* Task objective
Could you retype, exactly and with no pictures, only the lines from the first line of the records below through the line that contains "spotify will be added."?

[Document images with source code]

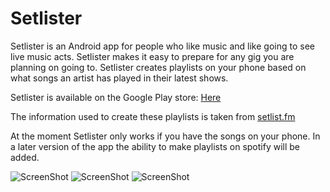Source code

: # Setlister

Setlister is an Android app for people who like music and like going to see live music acts. Setlister makes it easy to prepare for any
gig you are planning on going to. Setlister creates playlists on your phone based on what songs an artist has played in their latest shows.

Setlister is available on the Google Play store:
<a href="https://play.google.com/store/apps/details?id=setlister.android.owendoyle.com.setlister&hl=en" target="_blank">Here</a>

The information used to create these playlists is taken from
<a href="http://www.setlist.fm/" target="_blank">setlist.fm</a>
 

At the moment Setlister only works if you have the songs on your phone. In a later version of the app the ability to make playlists on 
spotify will be added.

![ScreenShot](https://raw.github.com/owentdoyler/Setlister/master/screenshots/Screenshot_2015-09-03-16-51-40.png) ![ScreenShot](https://raw.github.com/owentdoyler/Setlister/master/screenshots/Screenshot_2015-09-03-16-51-33.png) ![ScreenShot](https://raw.github.com/owentdoyler/Setlister/master/screenshots/Screenshot_2015-09-03-16-51-09.png)
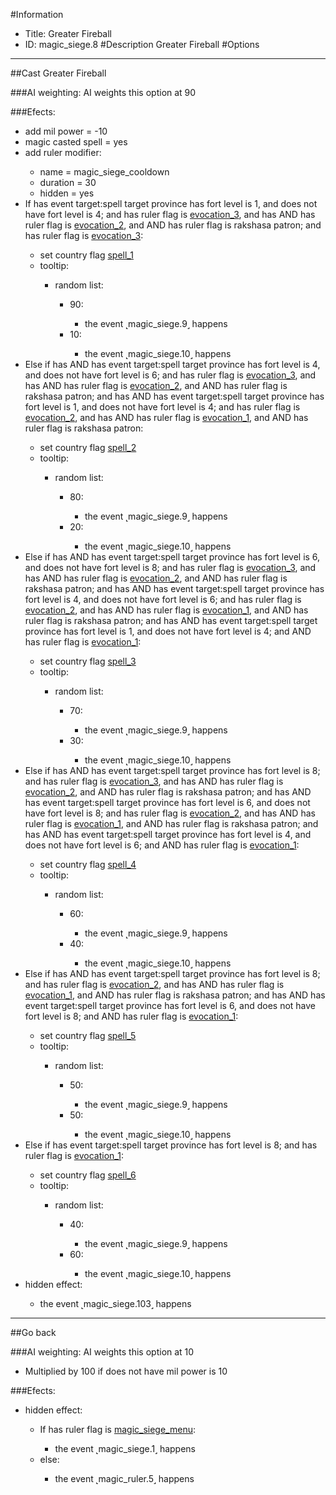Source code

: #Information
 - Title: Greater Fireball
 - ID: magic_siege.8
#Description
Greater Fireball
#Options

___
##Cast Greater Fireball

###AI weighting:
AI weights this option at 90


###Efects:<ul><li>add mil power = -10</li><li>magic casted spell = yes</li><li>add ruler modifier:</li><ul><li>name = magic_siege_cooldown</li><li>duration = 30</li><li>hidden = yes</li></ul><li>If has event target:spell target province has fort level is 1, and does not have fort level is 4; and has ruler flag is [evocation_3](../flags/evocation_3.md), and has AND has ruler flag is [evocation_2](../flags/evocation_2.md), and AND has ruler flag is rakshasa patron; and  has ruler flag is [evocation_3](../flags/evocation_3.md):</li><ul><li>set country flag [spell_1](../flags/spell_1.md)</li><li>tooltip:</li><ul><li>random list:</li><ul><li>90:</li><ul><li>the event ˻magic_siege.9˼ happens</li></ul><li>10:</li><ul><li>the event ˻magic_siege.10˼ happens</li></ul></ul></ul></ul><li>Else if has AND has event target:spell target province has fort level is 4, and does not have fort level is 6; and has ruler flag is [evocation_3](../flags/evocation_3.md), and has AND has ruler flag is [evocation_2](../flags/evocation_2.md), and AND has ruler flag is rakshasa patron; and has AND has event target:spell target province has fort level is 1, and does not have fort level is 4; and has ruler flag is [evocation_2](../flags/evocation_2.md), and has AND has ruler flag is [evocation_1](../flags/evocation_1.md), and AND has ruler flag is rakshasa patron:</li><ul><li>set country flag [spell_2](../flags/spell_2.md)</li><li>tooltip:</li><ul><li>random list:</li><ul><li>80:</li><ul><li>the event ˻magic_siege.9˼ happens</li></ul><li>20:</li><ul><li>the event ˻magic_siege.10˼ happens</li></ul></ul></ul></ul><li>Else if has AND has event target:spell target province has fort level is 6, and does not have fort level is 8; and has ruler flag is [evocation_3](../flags/evocation_3.md), and has AND has ruler flag is [evocation_2](../flags/evocation_2.md), and AND has ruler flag is rakshasa patron; and has AND has event target:spell target province has fort level is 4, and does not have fort level is 6; and has ruler flag is [evocation_2](../flags/evocation_2.md), and has AND has ruler flag is [evocation_1](../flags/evocation_1.md), and AND has ruler flag is rakshasa patron; and has AND has event target:spell target province has fort level is 1, and does not have fort level is 4; and AND has ruler flag is [evocation_1](../flags/evocation_1.md):</li><ul><li>set country flag [spell_3](../flags/spell_3.md)</li><li>tooltip:</li><ul><li>random list:</li><ul><li>70:</li><ul><li>the event ˻magic_siege.9˼ happens</li></ul><li>30:</li><ul><li>the event ˻magic_siege.10˼ happens</li></ul></ul></ul></ul><li>Else if has AND has event target:spell target province has fort level is 8; and has ruler flag is [evocation_3](../flags/evocation_3.md), and has AND has ruler flag is [evocation_2](../flags/evocation_2.md), and AND has ruler flag is rakshasa patron; and has AND has event target:spell target province has fort level is 6, and does not have fort level is 8; and has ruler flag is [evocation_2](../flags/evocation_2.md), and has AND has ruler flag is [evocation_1](../flags/evocation_1.md), and AND has ruler flag is rakshasa patron; and has AND has event target:spell target province has fort level is 4, and does not have fort level is 6; and AND has ruler flag is [evocation_1](../flags/evocation_1.md):</li><ul><li>set country flag [spell_4](../flags/spell_4.md)</li><li>tooltip:</li><ul><li>random list:</li><ul><li>60:</li><ul><li>the event ˻magic_siege.9˼ happens</li></ul><li>40:</li><ul><li>the event ˻magic_siege.10˼ happens</li></ul></ul></ul></ul><li>Else if has AND has event target:spell target province has fort level is 8; and has ruler flag is [evocation_2](../flags/evocation_2.md), and has AND has ruler flag is [evocation_1](../flags/evocation_1.md), and AND has ruler flag is rakshasa patron; and has AND has event target:spell target province has fort level is 6, and does not have fort level is 8; and AND has ruler flag is [evocation_1](../flags/evocation_1.md):</li><ul><li>set country flag [spell_5](../flags/spell_5.md)</li><li>tooltip:</li><ul><li>random list:</li><ul><li>50:</li><ul><li>the event ˻magic_siege.9˼ happens</li></ul><li>50:</li><ul><li>the event ˻magic_siege.10˼ happens</li></ul></ul></ul></ul><li>Else if has event target:spell target province has fort level is 8; and  has ruler flag is [evocation_1](../flags/evocation_1.md):</li><ul><li>set country flag [spell_6](../flags/spell_6.md)</li><li>tooltip:</li><ul><li>random list:</li><ul><li>40:</li><ul><li>the event ˻magic_siege.9˼ happens</li></ul><li>60:</li><ul><li>the event ˻magic_siege.10˼ happens</li></ul></ul></ul></ul><li>hidden effect:</li><ul><li>the event ˻magic_siege.103˼ happens</li></ul></ul>

___
##Go back

###AI weighting:
AI weights this option at 10
 - Multiplied by 100 if does not have mil power is 10


###Efects:<ul><li>hidden effect:</li><ul><li>If has ruler flag is [magic_siege_menu](../flags/magic_siege_menu.md):</li><ul><li>the event ˻magic_siege.1˼ happens</li></ul><li>else:</li><ul><li>the event ˻magic_ruler.5˼ happens</li></ul></ul></ul>
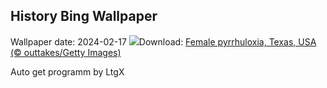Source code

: ## History Bing Wallpaper
Wallpaper date: 2024-02-17
![](https://www.bing.com/th?id=OHR.BackyardBird_EN-GB7177541567_UHD.jpg&w=1000)Download: [Female pyrrhuloxia, Texas, USA (© outtakes/Getty Images)](https://www.bing.com/th?id=OHR.BackyardBird_EN-GB7177541567_UHD.jpg)

Auto get programm by LtgX
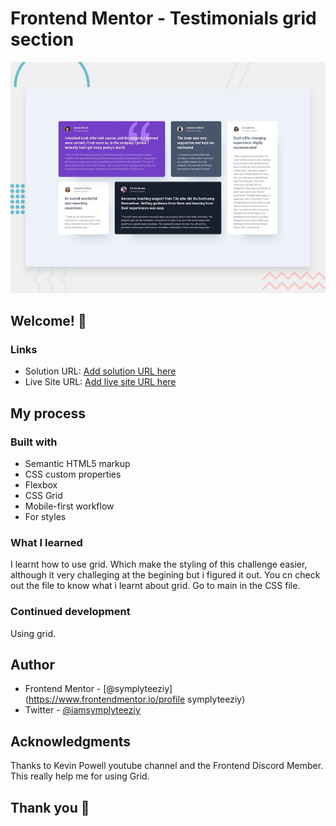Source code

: # Frontend Mentor - Testimonials grid section

![Design preview for the Testimonials grid section coding challenge](./design/desktop-preview.jpg)

## Welcome! 👋

### Links

- Solution URL: [Add solution URL here](https://your-solution-url.com)
- Live Site URL: [Add live site URL here](https://your-live-site-url.com)


## My process

### Built with

- Semantic HTML5 markup
- CSS custom properties
- Flexbox
- CSS Grid
- Mobile-first workflow
- For styles


### What I learned
I learnt how to use grid. Which make the styling  of this challenge easier, although it very challeging at the begining but i figured it out.
You cn check out the file to know what i learnt about grid. Go to main in the CSS file.


### Continued development

Using grid.


## Author

- Frontend Mentor - [@symplyteeziy](https://www.frontendmentor.io/profile symplyteeziy)
- Twitter - [@iamsymplyteeziy](https://x.com/iamsymplyteeziy?s=11)

## Acknowledgments

Thanks to Kevin Powell youtube channel and the Frontend Discord Member. This really help me for using Grid.


## Thank you 👋
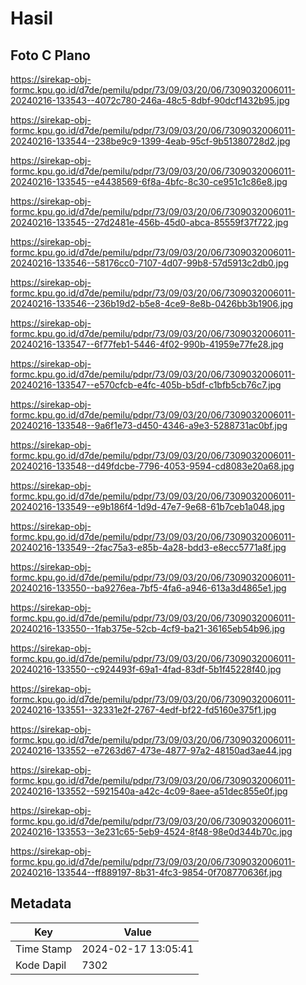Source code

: # Hasil

## Foto C Plano

https://sirekap-obj-formc.kpu.go.id/d7de/pemilu/pdpr/73/09/03/20/06/7309032006011-20240216-133543--4072c780-246a-48c5-8dbf-90dcf1432b95.jpg

https://sirekap-obj-formc.kpu.go.id/d7de/pemilu/pdpr/73/09/03/20/06/7309032006011-20240216-133544--238be9c9-1399-4eab-95cf-9b51380728d2.jpg

https://sirekap-obj-formc.kpu.go.id/d7de/pemilu/pdpr/73/09/03/20/06/7309032006011-20240216-133545--e4438569-6f8a-4bfc-8c30-ce951c1c86e8.jpg

https://sirekap-obj-formc.kpu.go.id/d7de/pemilu/pdpr/73/09/03/20/06/7309032006011-20240216-133545--27d2481e-456b-45d0-abca-85559f37f722.jpg

https://sirekap-obj-formc.kpu.go.id/d7de/pemilu/pdpr/73/09/03/20/06/7309032006011-20240216-133546--58176cc0-7107-4d07-99b8-57d5913c2db0.jpg

https://sirekap-obj-formc.kpu.go.id/d7de/pemilu/pdpr/73/09/03/20/06/7309032006011-20240216-133546--236b19d2-b5e8-4ce9-8e8b-0426bb3b1906.jpg

https://sirekap-obj-formc.kpu.go.id/d7de/pemilu/pdpr/73/09/03/20/06/7309032006011-20240216-133547--6f77feb1-5446-4f02-990b-41959e77fe28.jpg

https://sirekap-obj-formc.kpu.go.id/d7de/pemilu/pdpr/73/09/03/20/06/7309032006011-20240216-133547--e570cfcb-e4fc-405b-b5df-c1bfb5cb76c7.jpg

https://sirekap-obj-formc.kpu.go.id/d7de/pemilu/pdpr/73/09/03/20/06/7309032006011-20240216-133548--9a6f1e73-d450-4346-a9e3-5288731ac0bf.jpg

https://sirekap-obj-formc.kpu.go.id/d7de/pemilu/pdpr/73/09/03/20/06/7309032006011-20240216-133548--d49fdcbe-7796-4053-9594-cd8083e20a68.jpg

https://sirekap-obj-formc.kpu.go.id/d7de/pemilu/pdpr/73/09/03/20/06/7309032006011-20240216-133549--e9b186f4-1d9d-47e7-9e68-61b7ceb1a048.jpg

https://sirekap-obj-formc.kpu.go.id/d7de/pemilu/pdpr/73/09/03/20/06/7309032006011-20240216-133549--2fac75a3-e85b-4a28-bdd3-e8ecc5771a8f.jpg

https://sirekap-obj-formc.kpu.go.id/d7de/pemilu/pdpr/73/09/03/20/06/7309032006011-20240216-133550--ba9276ea-7bf5-4fa6-a946-613a3d4865e1.jpg

https://sirekap-obj-formc.kpu.go.id/d7de/pemilu/pdpr/73/09/03/20/06/7309032006011-20240216-133550--1fab375e-52cb-4cf9-ba21-36165eb54b96.jpg

https://sirekap-obj-formc.kpu.go.id/d7de/pemilu/pdpr/73/09/03/20/06/7309032006011-20240216-133550--c924493f-69a1-4fad-83df-5b1f45228f40.jpg

https://sirekap-obj-formc.kpu.go.id/d7de/pemilu/pdpr/73/09/03/20/06/7309032006011-20240216-133551--32331e2f-2767-4edf-bf22-fd5160e375f1.jpg

https://sirekap-obj-formc.kpu.go.id/d7de/pemilu/pdpr/73/09/03/20/06/7309032006011-20240216-133552--e7263d67-473e-4877-97a2-48150ad3ae44.jpg

https://sirekap-obj-formc.kpu.go.id/d7de/pemilu/pdpr/73/09/03/20/06/7309032006011-20240216-133552--5921540a-a42c-4c09-8aee-a51dec855e0f.jpg

https://sirekap-obj-formc.kpu.go.id/d7de/pemilu/pdpr/73/09/03/20/06/7309032006011-20240216-133553--3e231c65-5eb9-4524-8f48-98e0d344b70c.jpg

https://sirekap-obj-formc.kpu.go.id/d7de/pemilu/pdpr/73/09/03/20/06/7309032006011-20240216-133544--ff889197-8b31-4fc3-9854-0f708770636f.jpg


## Metadata

| Key        | Value               |
| ---------- | ------------------- |
| Time Stamp | 2024-02-17 13:05:41 |
| Kode Dapil | 7302                |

* Exercise output
Source code

: # Setlister

Setlister is an Android app for people who like music and like going to see live music acts. Setlister makes it easy to prepare for any
gig you are planning on going to. Setlister creates playlists on your phone based on what songs an artist has played in their latest shows.

Setlister is available on the Google Play store:
<a href="https://play.google.com/store/apps/details?id=setlister.android.owendoyle.com.setlister&hl=en" target="_blank">Here</a>

The information used to create these playlists is taken from
<a href="http://www.setlist.fm/" target="_blank">setlist.fm</a>
 

At the moment Setlister only works if you have the songs on your phone. In a later version of the app the ability to make playlists on 
spotify will be added.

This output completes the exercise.